▶ **Task objective**
Make an exact transcription of the data below.

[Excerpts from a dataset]
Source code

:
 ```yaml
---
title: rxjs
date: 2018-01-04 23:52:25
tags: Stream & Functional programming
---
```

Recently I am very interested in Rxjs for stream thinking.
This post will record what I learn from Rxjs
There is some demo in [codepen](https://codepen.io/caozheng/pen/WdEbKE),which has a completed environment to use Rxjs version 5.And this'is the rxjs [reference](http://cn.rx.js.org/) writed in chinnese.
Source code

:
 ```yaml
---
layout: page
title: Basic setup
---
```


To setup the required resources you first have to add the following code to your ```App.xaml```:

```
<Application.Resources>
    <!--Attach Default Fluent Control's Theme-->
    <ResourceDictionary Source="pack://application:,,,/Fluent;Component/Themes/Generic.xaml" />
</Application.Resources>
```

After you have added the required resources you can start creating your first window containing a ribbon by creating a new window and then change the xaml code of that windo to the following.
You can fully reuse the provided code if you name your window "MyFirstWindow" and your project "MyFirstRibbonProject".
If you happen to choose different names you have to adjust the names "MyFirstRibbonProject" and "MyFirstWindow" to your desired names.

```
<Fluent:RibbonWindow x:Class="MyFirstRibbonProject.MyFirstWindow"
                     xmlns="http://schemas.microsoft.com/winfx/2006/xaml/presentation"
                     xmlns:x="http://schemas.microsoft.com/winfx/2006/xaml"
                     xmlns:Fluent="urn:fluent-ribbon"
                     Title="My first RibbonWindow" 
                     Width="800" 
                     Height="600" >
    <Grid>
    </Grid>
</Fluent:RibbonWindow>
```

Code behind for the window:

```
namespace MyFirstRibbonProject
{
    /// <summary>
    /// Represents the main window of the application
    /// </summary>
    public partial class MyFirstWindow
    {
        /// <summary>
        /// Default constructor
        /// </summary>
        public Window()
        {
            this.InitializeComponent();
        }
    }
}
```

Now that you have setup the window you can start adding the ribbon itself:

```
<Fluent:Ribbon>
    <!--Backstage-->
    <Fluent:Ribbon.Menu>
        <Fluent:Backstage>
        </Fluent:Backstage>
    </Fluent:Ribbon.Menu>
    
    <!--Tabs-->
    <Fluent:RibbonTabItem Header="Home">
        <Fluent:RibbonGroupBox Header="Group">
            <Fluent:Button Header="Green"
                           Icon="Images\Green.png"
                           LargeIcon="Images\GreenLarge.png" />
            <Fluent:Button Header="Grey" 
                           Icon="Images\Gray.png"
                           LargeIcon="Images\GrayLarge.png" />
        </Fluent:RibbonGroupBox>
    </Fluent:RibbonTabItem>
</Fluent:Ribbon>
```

▶ **Solution to the problem**
Source code

:
 ```yaml
---
title: rxjs
date: 2018-01-04 23:52:25
tags: Stream & Functional programming
---
```

Recently I am very interested in Rxjs for stream thinking.
This post will record what I learn from Rxjs
There is some demo in [codepen](https://codepen.io/caozheng/pen/WdEbKE),which has a completed environment to use Rxjs version 5.And this'is the rxjs [reference](http://cn.rx.js.org/) writed in chinnese.
Source code

:
 ```yaml
---
layout: page
title: Basic setup
---
```


To setup the required resources you first have to add the following code to your ```App.xaml```:

```
<Application.Resources>
    <!--Attach Default Fluent Control's Theme-->
    <ResourceDictionary Source="pack://application:,,,/Fluent;Component/Themes/Generic.xaml" />
</Application.Resources>
```

After you have added the required resources you can start creating your first window containing a ribbon by creating a new window and then change the xaml code of that windo to the following.
You can fully reuse the provided code if you name your window "MyFirstWindow" and your project "MyFirstRibbonProject".
If you happen to choose different names you have to adjust the names "MyFirstRibbonProject" and "MyFirstWindow" to your desired names.

```
<Fluent:RibbonWindow x:Class="MyFirstRibbonProject.MyFirstWindow"
                     xmlns="http://schemas.microsoft.com/winfx/2006/xaml/presentation"
                     xmlns:x="http://schemas.microsoft.com/winfx/2006/xaml"
                     xmlns:Fluent="urn:fluent-ribbon"
                     Title="My first RibbonWindow" 
                     Width="800" 
                     Height="600" >
    <Grid>
    </Grid>
</Fluent:RibbonWindow>
```

Code behind for the window:

```
namespace MyFirstRibbonProject
{
    /// <summary>
    /// Represents the main window of the application
    /// </summary>
    public partial class MyFirstWindow
    {
        /// <summary>
        /// Default constructor
        /// </summary>
        public Window()
        {
            this.InitializeComponent();
        }
    }
}
```

Now that you have setup the window you can start adding the ribbon itself:

```
<Fluent:Ribbon>
    <!--Backstage-->
    <Fluent:Ribbon.Menu>
        <Fluent:Backstage>
        </Fluent:Backstage>
    </Fluent:Ribbon.Menu>
    
    <!--Tabs-->
    <Fluent:RibbonTabItem Header="Home">
        <Fluent:RibbonGroupBox Header="Group">
            <Fluent:Button Header="Green"
                           Icon="Images\Green.png"
                           LargeIcon="Images\GreenLarge.png" />
            <Fluent:Button Header="Grey" 
                           Icon="Images\Gray.png"
                           LargeIcon="Images\GrayLarge.png" />
        </Fluent:RibbonGroupBox>
    </Fluent:RibbonTabItem>
</Fluent:Ribbon>
```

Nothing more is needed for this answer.